Negli ultimi decenni sono stati segnalate a livello globale riduzioni significative del numero di api. Il termine "disturbo da collasso della colonia" (CCD - Colony Collapse Disorder) è stato coniato negli Stati Uniti per descrivere perdite continue e inspiegabili di colonie di api su vasta scala. La tendenza al ribasso nel numero delle api da miele e al CCD non è stata ancora attribuita a nessuna causa, ma è stato dimostrato che contribuiscono molteplici fattori [1]. Le api da miele affrontano numerose pressioni dovute a malattie e parassiti, la diagnosi precoce e il trattamento di malattie e parassiti hanno dimostrato di migliorare significativamente la sopravvivenza delle colonie di api [2].

Esistono numerosi disturbi sotto forma di virus, infezioni fungine, microsporidi, acari parassiti e coleotteri, che colpiscono le colonie di api e contribuiscono al loro declino. Tuttavia i più significativi sono la peste americana, la peste europea e l’acaro Varroa.

Nel Regno Unito ci sono due malattie soggette per legge a notifica obbligatoria che causano perdite significative nelle colonie di api. La peste americana (AFB) (Paenibacillus larvae), una spora a forma di bastoncino che forma batteri gram-positivi, infetta le larve quando vengono alimentate con cibo di covata contenente delle spore. L’infezione uccide le larve nella fase di sviluppo pro-pupale e i sintomi includono tappi di cera unti, incavati, scuri e perforati e una corda di muco che si forma quando il contenuto cellulare viene agitato con un bastoncino ed estratto.

La peste europea (EFB) (Melissococcus plutonius), è un batterio gram-negativo a forma di lancia. Le larve si infettano quando vengono nutrite con cibo di covata contenente i batteri. I batteri si moltiplicano nell’intestino larvale e competono con le larve per il cibo. L’infezione non uccide sempre le larve infette se è presente cibo sufficiente per nutrire entrambi, il che fa sì che la malattia abbia fasi sub-cliniche in cui la colonia è infetta, ma non sintomatica. I sintomi includono larve scolorite dall’aspetto fuso che giacciono nelle celle in posizioni innaturali.

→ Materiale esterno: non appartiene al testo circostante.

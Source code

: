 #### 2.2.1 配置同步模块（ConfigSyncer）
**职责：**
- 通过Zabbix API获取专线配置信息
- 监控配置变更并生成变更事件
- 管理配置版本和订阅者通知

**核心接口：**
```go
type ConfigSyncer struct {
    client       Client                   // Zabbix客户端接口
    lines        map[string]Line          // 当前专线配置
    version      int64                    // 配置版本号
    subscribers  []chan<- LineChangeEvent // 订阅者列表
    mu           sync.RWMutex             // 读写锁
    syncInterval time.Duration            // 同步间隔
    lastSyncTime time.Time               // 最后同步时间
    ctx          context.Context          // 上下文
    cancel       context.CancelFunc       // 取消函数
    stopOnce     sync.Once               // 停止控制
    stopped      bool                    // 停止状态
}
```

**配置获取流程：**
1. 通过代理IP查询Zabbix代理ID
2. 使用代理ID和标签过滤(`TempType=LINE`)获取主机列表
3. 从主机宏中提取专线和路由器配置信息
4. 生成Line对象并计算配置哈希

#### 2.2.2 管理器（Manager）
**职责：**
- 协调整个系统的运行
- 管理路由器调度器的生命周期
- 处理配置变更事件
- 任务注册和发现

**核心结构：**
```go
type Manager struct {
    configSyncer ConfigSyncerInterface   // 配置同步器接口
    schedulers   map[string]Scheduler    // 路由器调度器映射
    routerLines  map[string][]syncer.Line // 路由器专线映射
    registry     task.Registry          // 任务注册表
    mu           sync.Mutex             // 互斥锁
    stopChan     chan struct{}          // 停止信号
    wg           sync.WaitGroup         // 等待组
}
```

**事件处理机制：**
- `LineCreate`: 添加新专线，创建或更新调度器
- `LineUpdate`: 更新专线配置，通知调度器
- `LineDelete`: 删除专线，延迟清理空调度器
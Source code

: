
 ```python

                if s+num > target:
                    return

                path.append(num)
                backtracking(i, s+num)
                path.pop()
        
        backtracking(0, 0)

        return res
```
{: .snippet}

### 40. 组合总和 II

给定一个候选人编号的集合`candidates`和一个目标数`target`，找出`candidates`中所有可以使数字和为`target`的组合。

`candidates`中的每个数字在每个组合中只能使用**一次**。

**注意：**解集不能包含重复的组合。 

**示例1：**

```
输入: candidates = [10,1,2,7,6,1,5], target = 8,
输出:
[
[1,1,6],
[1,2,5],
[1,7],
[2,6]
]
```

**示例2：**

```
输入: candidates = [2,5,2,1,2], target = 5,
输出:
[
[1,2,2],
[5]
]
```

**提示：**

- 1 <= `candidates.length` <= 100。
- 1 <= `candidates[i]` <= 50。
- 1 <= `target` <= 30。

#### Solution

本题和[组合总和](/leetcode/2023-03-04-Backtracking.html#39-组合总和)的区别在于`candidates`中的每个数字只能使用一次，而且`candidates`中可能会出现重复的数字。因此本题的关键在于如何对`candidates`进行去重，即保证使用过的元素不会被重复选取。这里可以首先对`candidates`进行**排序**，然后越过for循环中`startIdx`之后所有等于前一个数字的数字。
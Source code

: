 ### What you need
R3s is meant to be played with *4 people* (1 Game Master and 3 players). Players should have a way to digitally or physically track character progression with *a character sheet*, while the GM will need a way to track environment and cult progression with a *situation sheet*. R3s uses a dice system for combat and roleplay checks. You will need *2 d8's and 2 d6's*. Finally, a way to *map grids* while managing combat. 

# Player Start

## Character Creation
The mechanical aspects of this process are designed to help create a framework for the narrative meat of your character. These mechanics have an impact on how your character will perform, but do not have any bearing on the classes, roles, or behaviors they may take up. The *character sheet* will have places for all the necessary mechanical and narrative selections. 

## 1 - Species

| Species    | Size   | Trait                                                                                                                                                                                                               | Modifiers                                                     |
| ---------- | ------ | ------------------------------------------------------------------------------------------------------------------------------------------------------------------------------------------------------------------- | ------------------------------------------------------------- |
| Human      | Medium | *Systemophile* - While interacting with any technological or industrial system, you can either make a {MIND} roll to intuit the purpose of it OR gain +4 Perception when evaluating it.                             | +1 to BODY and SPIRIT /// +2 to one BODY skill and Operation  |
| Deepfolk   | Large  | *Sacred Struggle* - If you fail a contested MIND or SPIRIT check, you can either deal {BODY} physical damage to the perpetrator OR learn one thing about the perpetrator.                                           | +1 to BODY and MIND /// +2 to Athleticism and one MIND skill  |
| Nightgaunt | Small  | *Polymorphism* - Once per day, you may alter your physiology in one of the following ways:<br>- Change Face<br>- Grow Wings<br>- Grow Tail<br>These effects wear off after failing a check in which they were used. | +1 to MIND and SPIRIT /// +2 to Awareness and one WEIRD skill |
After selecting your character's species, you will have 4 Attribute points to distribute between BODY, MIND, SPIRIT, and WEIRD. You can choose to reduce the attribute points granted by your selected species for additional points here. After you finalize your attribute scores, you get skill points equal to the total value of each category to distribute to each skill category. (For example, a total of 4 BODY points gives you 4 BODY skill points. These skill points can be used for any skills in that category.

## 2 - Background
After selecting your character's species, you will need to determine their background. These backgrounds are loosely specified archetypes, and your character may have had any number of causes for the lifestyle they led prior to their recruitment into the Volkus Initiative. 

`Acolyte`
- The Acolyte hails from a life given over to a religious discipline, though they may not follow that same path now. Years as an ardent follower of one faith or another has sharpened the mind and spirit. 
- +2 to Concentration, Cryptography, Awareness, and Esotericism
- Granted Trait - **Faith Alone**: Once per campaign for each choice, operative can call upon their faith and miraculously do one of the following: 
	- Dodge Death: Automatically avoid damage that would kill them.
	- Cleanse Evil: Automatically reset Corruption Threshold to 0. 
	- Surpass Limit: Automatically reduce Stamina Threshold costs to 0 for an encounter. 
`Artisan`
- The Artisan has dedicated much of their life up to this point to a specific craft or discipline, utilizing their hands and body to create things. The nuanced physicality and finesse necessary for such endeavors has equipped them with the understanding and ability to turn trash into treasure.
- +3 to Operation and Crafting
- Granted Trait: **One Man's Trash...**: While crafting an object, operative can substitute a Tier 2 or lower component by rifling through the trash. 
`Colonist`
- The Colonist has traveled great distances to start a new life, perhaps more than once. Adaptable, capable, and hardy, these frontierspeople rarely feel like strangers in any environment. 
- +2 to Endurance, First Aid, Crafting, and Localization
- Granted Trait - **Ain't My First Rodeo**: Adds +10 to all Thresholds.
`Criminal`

L’acaro parassita non nativo Varroa destructor è ora endemico nel Regno Unito e infesta colonie di api da miele, dove gli acari si riproducono nelle celle del favo e si nutrono delle pupe di api, indebolendo le pupe e la colonia nel suo insieme. Durante l’alimentazione gli acari infettano anche le pupe con virus come il virus dell’ala deformata (DWV), che indebolisce ulteriormente la colonia.

In alcuni Paesi la peste europea è una malattia soggetta per legge a notifica obbligatoria che richiede il risanamento degli alveari, senza l’uso di antibiotici. Ciò include il processo di combustione di ogni colonia infetta e debole e anche la distruzione delle attrezzature contaminate. L’identificazione precoce delle malattie può rimuovere la necessità di tale azione drastica e l’uso di antibiotici.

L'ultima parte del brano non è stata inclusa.